B. Long-term sustainability: Has a long-term plan for managing data, including guaranteeing long-term integrity, authenticity, and availability of datasets; building on a stable technical infrastructure and funding plans; has contingency plans to ensure data are available and maintained during and after unforeseen events.

C. Metadata: Ensures datasets are accompanied by metadata sufficient to enable discovery, reuse, and citation of datasets, using a schema that is standard to the community the repository serves.

D. Curation & Quality Assurance: Provides, or has a mechanism for others to provide, expert curation and quality assurance to improve the accuracy and integrity of datasets and metadata.

E. Access: Provides broad, equitable, and maximally open access to datasets, as appropriate, consistent with legal and ethical limits required to maintain privacy and confidentiality.

F. Free & Easy to Access and Reuse: Makes datasets and their metadata accessible free of charge in a timely manner after submission and with broadest possible terms of reuse or documented as being in the public domain.

G. Reuse: Enables tracking of data reuse (e.g., through assignment of adequate metadata and PUID).

H. Secure: Provides documentation of meeting accepted criteria for security to prevent unauthorized access or release of data, such as the criteria described in the International Standards Organization's ISO 27001 (https://www.iso.org/​isoiec-27001-information-security.html) or the National Institute of Standards and Technology's 800-53 controls (https://nvd.nist.gov/​800-53).

I. Privacy: Provides documentation that administrative, technical, and physical safeguards are employed in compliance with applicable privacy, risk management, and continuous monitoring requirements.

J. Common Format: Allows datasets and metadata to be downloaded, accessed, or exported from the repository in a standards-compliant, and preferably non-proprietary, format.

K. Provenance: Maintains a detailed logfile of changes to datasets and metadata, including date and user, beginning with creation/upload of the dataset, to ensure data integrity.

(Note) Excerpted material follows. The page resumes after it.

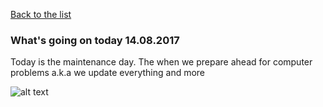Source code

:[Back to the list](.)

### What's going on today 14.08.2017

Today is the maintenance day. The when we prepare ahead for computer problems a.k.a we update everything and more

![alt text](images/thebridge.jpg "Bridge to nowhere")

II. Additional Considerations for Repositories Storing Human Data (Even if De-Identified)

A. Fidelity to Consent: Restricts dataset access to appropriate uses consistent with original consent (such as for use only within the context of research on a specific disease or condition).Start Printed Page 12952

B. Restricted Use Compliant: Enforces submitters' data use restrictions, such as preventing reidentification or redistribution to unauthorized users.

C. Privacy: Implements and provides documentation of security techniques appropriate for human subjects' data to protect from inappropriate access.

D. Plan for Breach: Has security measures that include a data breach response plan.

E. Download Control: Controls and audits access to and download of datasets.

F. Clear Use Guidance: Provides accompanying documentation describing restrictions on dataset access and use.

G. Retention Guidelines: Provides documentation on its guidelines for data retention.

H. Violations: Has plans for addressing violations of terms-of-use by users and data mismanagement by the repository.

I. Request Review: Has an established data access review or oversight group responsible for reviewing data use requests.